Document images with source code:
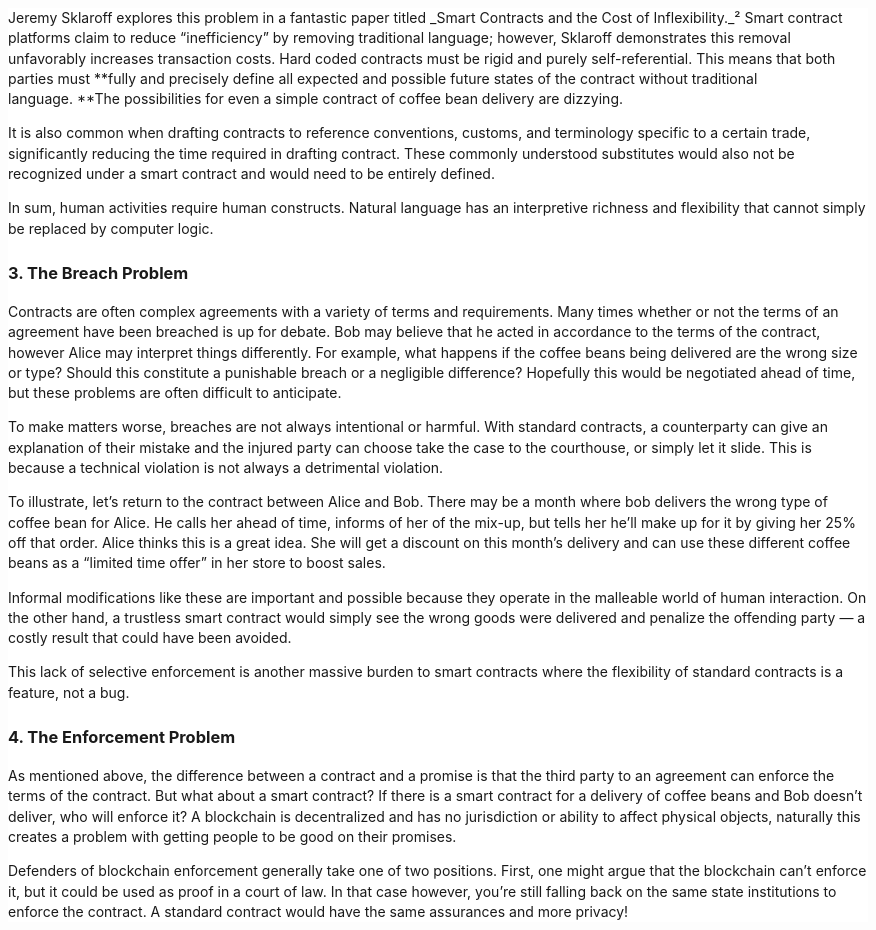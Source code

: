 Jeremy Sklaroff explores this problem in a fantastic paper titled _Smart Contracts and the Cost of Inflexibility._² Smart contract platforms claim to reduce “inefficiency” by removing traditional language; however, Sklaroff demonstrates this removal unfavorably increases transaction costs. Hard coded contracts must be rigid and purely self-referential. This means that both parties must **fully and precisely define all expected and possible future states of the contract without traditional language. **The possibilities for even a simple contract of coffee bean delivery are dizzying.

It is also common when drafting contracts to reference conventions, customs, and terminology specific to a certain trade, significantly reducing the time required in drafting contract. These commonly understood substitutes would also not be recognized under a smart contract and would need to be entirely defined.

In sum, human activities require human constructs. Natural language has an interpretive richness and flexibility that cannot simply be replaced by computer logic.

### 3\. The Breach Problem

Contracts are often complex agreements with a variety of terms and requirements. Many times whether or not the terms of an agreement have been breached is up for debate. Bob may believe that he acted in accordance to the terms of the contract, however Alice may interpret things differently. For example, what happens if the coffee beans being delivered are the wrong size or type? Should this constitute a punishable breach or a negligible difference? Hopefully this would be negotiated ahead of time, but these problems are often difficult to anticipate.

To make matters worse, breaches are not always intentional or harmful. With standard contracts, a counterparty can give an explanation of their mistake and the injured party can choose take the case to the courthouse, or simply let it slide. This is because a technical violation is not always a detrimental violation.

To illustrate, let’s return to the contract between Alice and Bob. There may be a month where bob delivers the wrong type of coffee bean for Alice. He calls her ahead of time, informs of her of the mix-up, but tells her he’ll make up for it by giving her 25% off that order. Alice thinks this is a great idea. She will get a discount on this month’s delivery and can use these different coffee beans as a “limited time offer” in her store to boost sales.

Informal modifications like these are important and possible because they operate in the malleable world of human interaction. On the other hand, a trustless smart contract would simply see the wrong goods were delivered and penalize the offending party — a costly result that could have been avoided.

This lack of selective enforcement is another massive burden to smart contracts where the flexibility of standard contracts is a feature, not a bug.

### 4\. The Enforcement Problem

As mentioned above, the difference between a contract and a promise is that the third party to an agreement can enforce the terms of the contract. But what about a smart contract? If there is a smart contract for a delivery of coffee beans and Bob doesn’t deliver, who will enforce it? A blockchain is decentralized and has no jurisdiction or ability to affect physical objects, naturally this creates a problem with getting people to be good on their promises.

Defenders of blockchain enforcement generally take one of two positions. First, one might argue that the blockchain can’t enforce it, but it could be used as proof in a court of law. In that case however, you’re still falling back on the same state institutions to enforce the contract. A standard contract would have the same assurances and more privacy!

INSTRUCTIONS TO FOLLOW: Beginning at the line above with "Contracts are often" and finishing at the line with "To illustrate, let’s", return each line exactly and return nothing else.

SOLUTION FOR THIS TASK:
Contracts are often complex agreements with a variety of terms and requirements. Many times whether or not the terms of an agreement have been breached is up for debate. Bob may believe that he acted in accordance to the terms of the contract, however Alice may interpret things differently. For example, what happens if the coffee beans being delivered are the wrong size or type? Should this constitute a punishable breach or a negligible difference? Hopefully this would be negotiated ahead of time, but these problems are often difficult to anticipate.

To make matters worse, breaches are not always intentional or harmful. With standard contracts, a counterparty can give an explanation of their mistake and the injured party can choose take the case to the courthouse, or simply let it slide. This is because a technical violation is not always a detrimental violation.

To illustrate, let’s return to the contract between Alice and Bob. There may be a month where bob delivers the wrong type of coffee bean for Alice. He calls her ahead of time, informs of her of the mix-up, but tells her he’ll make up for it by giving her 25% off that order. Alice thinks this is a great idea. She will get a discount on this month’s delivery and can use these different coffee beans as a “limited time offer” in her store to boost sales.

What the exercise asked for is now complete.